= Try it =
Copy out each line in the material below that has the word "lines".

● ● ●

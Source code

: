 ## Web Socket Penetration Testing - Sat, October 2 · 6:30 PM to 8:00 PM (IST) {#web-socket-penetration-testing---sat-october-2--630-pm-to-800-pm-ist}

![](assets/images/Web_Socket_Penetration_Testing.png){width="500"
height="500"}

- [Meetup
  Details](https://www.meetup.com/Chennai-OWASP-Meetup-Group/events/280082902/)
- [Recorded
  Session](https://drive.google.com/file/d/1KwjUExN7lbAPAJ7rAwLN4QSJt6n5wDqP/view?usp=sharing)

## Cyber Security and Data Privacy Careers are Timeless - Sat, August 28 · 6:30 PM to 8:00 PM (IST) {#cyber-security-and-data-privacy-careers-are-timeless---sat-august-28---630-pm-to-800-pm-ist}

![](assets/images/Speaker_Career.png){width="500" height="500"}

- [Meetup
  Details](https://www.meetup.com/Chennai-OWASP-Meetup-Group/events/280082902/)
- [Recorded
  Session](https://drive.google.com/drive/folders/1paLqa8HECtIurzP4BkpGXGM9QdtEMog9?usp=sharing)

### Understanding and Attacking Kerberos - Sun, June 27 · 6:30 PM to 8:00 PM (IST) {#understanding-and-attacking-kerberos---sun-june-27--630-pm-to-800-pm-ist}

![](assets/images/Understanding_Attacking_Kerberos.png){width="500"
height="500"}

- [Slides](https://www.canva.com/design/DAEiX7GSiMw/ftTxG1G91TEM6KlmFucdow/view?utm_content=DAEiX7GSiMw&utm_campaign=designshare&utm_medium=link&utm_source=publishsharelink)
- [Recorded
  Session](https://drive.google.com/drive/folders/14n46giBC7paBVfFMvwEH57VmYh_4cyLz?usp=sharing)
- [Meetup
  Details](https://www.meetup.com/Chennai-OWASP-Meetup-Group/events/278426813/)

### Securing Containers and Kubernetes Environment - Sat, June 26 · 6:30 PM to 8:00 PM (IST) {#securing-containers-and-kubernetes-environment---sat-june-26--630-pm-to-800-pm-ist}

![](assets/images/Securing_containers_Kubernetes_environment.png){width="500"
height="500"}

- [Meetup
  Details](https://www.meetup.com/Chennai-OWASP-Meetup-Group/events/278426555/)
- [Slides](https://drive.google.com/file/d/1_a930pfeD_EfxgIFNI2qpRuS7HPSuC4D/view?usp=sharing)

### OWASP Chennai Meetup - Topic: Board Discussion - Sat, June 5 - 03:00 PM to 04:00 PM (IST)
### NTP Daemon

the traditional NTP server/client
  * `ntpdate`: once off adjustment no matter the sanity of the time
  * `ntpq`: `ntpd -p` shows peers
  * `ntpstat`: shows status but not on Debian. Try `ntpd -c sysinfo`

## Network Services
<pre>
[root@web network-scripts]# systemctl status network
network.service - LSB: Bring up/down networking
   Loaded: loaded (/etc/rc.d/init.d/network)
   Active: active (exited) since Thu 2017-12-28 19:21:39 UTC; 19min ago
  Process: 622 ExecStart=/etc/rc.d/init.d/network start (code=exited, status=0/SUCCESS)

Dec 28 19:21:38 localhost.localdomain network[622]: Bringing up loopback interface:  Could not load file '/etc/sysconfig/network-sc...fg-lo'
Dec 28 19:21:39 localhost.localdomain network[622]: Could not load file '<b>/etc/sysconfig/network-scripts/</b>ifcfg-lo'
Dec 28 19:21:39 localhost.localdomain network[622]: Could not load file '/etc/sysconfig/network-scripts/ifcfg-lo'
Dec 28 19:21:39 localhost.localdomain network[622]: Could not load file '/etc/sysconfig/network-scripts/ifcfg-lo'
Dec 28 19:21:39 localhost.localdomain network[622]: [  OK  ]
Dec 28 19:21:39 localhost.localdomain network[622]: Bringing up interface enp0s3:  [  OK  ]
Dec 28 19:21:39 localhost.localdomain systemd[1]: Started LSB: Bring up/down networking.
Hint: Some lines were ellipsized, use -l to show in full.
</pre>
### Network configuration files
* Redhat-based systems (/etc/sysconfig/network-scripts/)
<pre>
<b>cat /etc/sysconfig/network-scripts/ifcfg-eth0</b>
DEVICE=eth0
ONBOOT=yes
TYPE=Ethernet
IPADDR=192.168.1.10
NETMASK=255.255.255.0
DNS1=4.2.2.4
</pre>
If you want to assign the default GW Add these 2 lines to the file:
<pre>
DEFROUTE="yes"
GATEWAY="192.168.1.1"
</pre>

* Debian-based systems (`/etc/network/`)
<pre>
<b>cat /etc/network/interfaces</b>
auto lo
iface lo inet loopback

● ● ●

= Solution for this task =
Hint: Some lines were ellipsized, use -l to show in full.
If you want to assign the default GW Add these 2 lines to the file:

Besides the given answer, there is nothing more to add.